Prompt |
The entries below contain a stretch that opens with the line containing "7170|9896, 8421, 8253|" and closes with the line containing "620|1101, 958, 908|"; set down that stretch exactly, both ends included, and nothing else.

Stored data
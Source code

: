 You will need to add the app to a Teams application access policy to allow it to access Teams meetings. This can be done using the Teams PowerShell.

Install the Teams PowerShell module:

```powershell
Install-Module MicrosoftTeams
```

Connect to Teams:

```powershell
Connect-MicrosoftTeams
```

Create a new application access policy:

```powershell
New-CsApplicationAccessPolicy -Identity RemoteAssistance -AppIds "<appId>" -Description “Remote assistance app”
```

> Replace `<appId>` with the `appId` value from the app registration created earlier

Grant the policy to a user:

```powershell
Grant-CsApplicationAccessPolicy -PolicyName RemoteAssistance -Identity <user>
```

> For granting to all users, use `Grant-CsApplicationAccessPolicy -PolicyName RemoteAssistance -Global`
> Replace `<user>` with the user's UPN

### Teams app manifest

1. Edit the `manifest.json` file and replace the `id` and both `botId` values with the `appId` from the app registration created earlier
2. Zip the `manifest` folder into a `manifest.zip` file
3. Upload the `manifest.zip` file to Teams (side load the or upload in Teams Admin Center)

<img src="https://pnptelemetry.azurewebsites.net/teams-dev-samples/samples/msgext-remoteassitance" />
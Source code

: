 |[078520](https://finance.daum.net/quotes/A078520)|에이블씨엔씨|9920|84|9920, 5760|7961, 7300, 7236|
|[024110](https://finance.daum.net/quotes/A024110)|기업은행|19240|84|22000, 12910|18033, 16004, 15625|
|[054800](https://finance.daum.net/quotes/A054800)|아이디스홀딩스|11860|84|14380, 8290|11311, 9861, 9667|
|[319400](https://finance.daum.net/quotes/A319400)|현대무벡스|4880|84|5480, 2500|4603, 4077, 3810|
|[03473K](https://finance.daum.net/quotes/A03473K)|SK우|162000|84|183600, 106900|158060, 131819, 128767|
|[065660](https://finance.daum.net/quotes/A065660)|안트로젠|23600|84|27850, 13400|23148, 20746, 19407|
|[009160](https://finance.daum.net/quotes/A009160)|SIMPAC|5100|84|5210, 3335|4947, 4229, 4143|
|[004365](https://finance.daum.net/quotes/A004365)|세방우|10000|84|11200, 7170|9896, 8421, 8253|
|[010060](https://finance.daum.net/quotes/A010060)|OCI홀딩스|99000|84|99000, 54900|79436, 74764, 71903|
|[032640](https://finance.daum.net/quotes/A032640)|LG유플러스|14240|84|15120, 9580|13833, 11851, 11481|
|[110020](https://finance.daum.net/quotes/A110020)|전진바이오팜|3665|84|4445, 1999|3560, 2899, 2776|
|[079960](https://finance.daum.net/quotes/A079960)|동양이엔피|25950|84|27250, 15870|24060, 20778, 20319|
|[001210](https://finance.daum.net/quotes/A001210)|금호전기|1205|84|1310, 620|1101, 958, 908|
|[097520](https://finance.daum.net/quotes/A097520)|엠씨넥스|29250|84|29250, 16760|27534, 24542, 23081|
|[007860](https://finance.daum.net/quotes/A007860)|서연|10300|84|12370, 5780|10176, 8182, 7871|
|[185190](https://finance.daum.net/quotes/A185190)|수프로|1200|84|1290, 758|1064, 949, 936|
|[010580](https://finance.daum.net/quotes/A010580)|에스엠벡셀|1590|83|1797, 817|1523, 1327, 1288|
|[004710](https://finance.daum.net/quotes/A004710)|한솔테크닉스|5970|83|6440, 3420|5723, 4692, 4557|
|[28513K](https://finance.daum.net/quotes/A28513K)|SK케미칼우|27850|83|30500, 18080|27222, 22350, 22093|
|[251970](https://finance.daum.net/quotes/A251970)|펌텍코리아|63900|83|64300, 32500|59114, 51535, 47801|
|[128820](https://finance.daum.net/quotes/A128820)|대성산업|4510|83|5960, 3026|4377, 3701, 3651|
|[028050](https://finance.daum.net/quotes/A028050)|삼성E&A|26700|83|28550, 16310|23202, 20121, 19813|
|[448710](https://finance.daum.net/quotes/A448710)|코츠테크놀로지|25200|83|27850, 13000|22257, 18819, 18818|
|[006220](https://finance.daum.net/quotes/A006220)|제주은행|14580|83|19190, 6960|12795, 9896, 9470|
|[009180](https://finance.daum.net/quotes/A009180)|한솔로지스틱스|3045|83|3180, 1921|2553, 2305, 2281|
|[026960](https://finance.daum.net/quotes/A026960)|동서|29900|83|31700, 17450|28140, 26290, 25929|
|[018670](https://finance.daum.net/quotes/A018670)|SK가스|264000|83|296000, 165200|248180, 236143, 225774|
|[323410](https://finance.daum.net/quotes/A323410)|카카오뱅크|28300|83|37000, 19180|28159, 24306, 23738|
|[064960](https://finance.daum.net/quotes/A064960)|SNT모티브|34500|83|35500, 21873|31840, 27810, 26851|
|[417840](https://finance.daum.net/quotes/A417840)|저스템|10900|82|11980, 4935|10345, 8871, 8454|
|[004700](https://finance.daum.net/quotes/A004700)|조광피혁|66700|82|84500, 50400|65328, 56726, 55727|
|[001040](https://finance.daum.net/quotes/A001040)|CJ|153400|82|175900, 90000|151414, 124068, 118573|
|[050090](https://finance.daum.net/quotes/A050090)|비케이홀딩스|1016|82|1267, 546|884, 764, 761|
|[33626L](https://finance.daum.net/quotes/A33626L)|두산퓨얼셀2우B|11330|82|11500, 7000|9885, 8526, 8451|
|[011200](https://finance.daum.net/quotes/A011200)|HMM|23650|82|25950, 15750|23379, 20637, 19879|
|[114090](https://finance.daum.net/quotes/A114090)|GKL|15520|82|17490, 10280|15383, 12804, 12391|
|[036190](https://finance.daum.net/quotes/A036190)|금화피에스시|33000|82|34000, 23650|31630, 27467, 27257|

Solution to this task |
|[004365](https://finance.daum.net/quotes/A004365)|세방우|10000|84|11200, 7170|9896, 8421, 8253|
|[010060](https://finance.daum.net/quotes/A010060)|OCI홀딩스|99000|84|99000, 54900|79436, 74764, 71903|
|[032640](https://finance.daum.net/quotes/A032640)|LG유플러스|14240|84|15120, 9580|13833, 11851, 11481|
|[110020](https://finance.daum.net/quotes/A110020)|전진바이오팜|3665|84|4445, 1999|3560, 2899, 2776|
|[079960](https://finance.daum.net/quotes/A079960)|동양이엔피|25950|84|27250, 15870|24060, 20778, 20319|
|[001210](https://finance.daum.net/quotes/A001210)|금호전기|1205|84|1310, 620|1101, 958, 908|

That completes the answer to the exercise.